=== What is being asked ===
A copy is needed of each line in the records that has the word "address".

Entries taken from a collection
════════

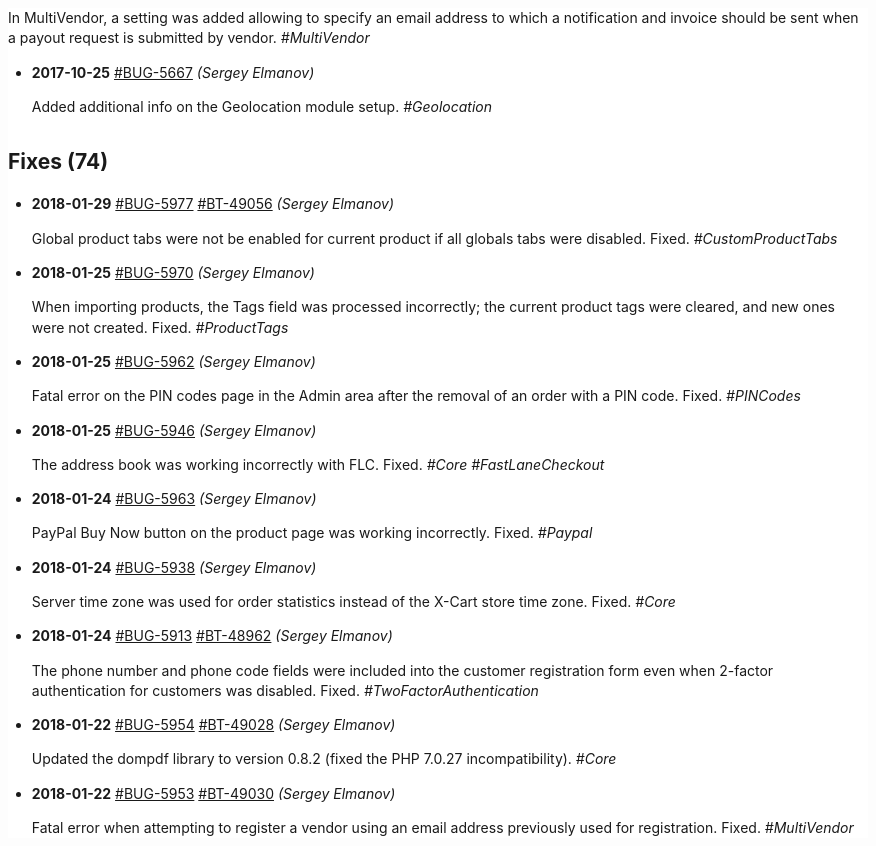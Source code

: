   In MultiVendor, a setting was added allowing to specify an email address to which a notification and invoice should be sent when a payout request is submitted by vendor. _#MultiVendor_

* **2017-10-25** [#BUG-5667](https://xcn.myjetbrains.com/youtrack/issue/BUG-5667) _(Sergey Elmanov)_

  Added additional info on the Geolocation module setup. _#Geolocation_


## Fixes (74)
* **2018-01-29** [#BUG-5977](https://xcn.myjetbrains.com/youtrack/issue/BUG-5977) [#BT-49056](https://bt.x-cart.com/view.php?id=49056) _(Sergey Elmanov)_

  Global product tabs were not be enabled for current product if all globals tabs were disabled. Fixed. _#CustomProductTabs_

* **2018-01-25** [#BUG-5970](https://xcn.myjetbrains.com/youtrack/issue/BUG-5970) _(Sergey Elmanov)_

  When importing products, the Tags field was processed incorrectly; the current product tags were cleared, and new ones were not created. Fixed. _#ProductTags_

* **2018-01-25** [#BUG-5962](https://xcn.myjetbrains.com/youtrack/issue/BUG-5962) _(Sergey Elmanov)_

  Fatal error on the PIN codes page in the Admin area after the removal of an order with a PIN code. Fixed. _#PINCodes_

* **2018-01-25** [#BUG-5946](https://xcn.myjetbrains.com/youtrack/issue/BUG-5946) _(Sergey Elmanov)_

  The address book was working incorrectly with FLC. Fixed. _#Core #FastLaneCheckout_

* **2018-01-24** [#BUG-5963](https://xcn.myjetbrains.com/youtrack/issue/BUG-5963) _(Sergey Elmanov)_

  PayPal Buy Now button on the product page was working incorrectly. Fixed. _#Paypal_

* **2018-01-24** [#BUG-5938](https://xcn.myjetbrains.com/youtrack/issue/BUG-5938) _(Sergey Elmanov)_

  Server time zone was used for order statistics instead of the X-Cart store time zone. Fixed. _#Core_

* **2018-01-24** [#BUG-5913](https://xcn.myjetbrains.com/youtrack/issue/BUG-5913) [#BT-48962](https://bt.x-cart.com/view.php?id=48962) _(Sergey Elmanov)_

  The phone number and phone code fields were included into the customer registration form even when 2-factor authentication for customers was disabled. Fixed. _#TwoFactorAuthentication_

* **2018-01-22** [#BUG-5954](https://xcn.myjetbrains.com/youtrack/issue/BUG-5954) [#BT-49028](https://bt.x-cart.com/view.php?id=49028) _(Sergey Elmanov)_

  Updated the dompdf library to version 0.8.2 (fixed the PHP 7.0.27 incompatibility). _#Core_

* **2018-01-22** [#BUG-5953](https://xcn.myjetbrains.com/youtrack/issue/BUG-5953) [#BT-49030](https://bt.x-cart.com/view.php?id=49030) _(Sergey Elmanov)_

  Fatal error when attempting to register a vendor using an email address previously used for registration. Fixed. _#MultiVendor_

════════

=== Written solution ===
:   In MultiVendor, a setting was added allowing to specify an email address to which a notification and invoice should be sent when a payout request is submitted by vendor. _#MultiVendor_
  The address book was working incorrectly with FLC. Fixed. _#Core #FastLaneCheckout_
  Fatal error when attempting to register a vendor using an email address previously used for registration. Fixed. _#MultiVendor_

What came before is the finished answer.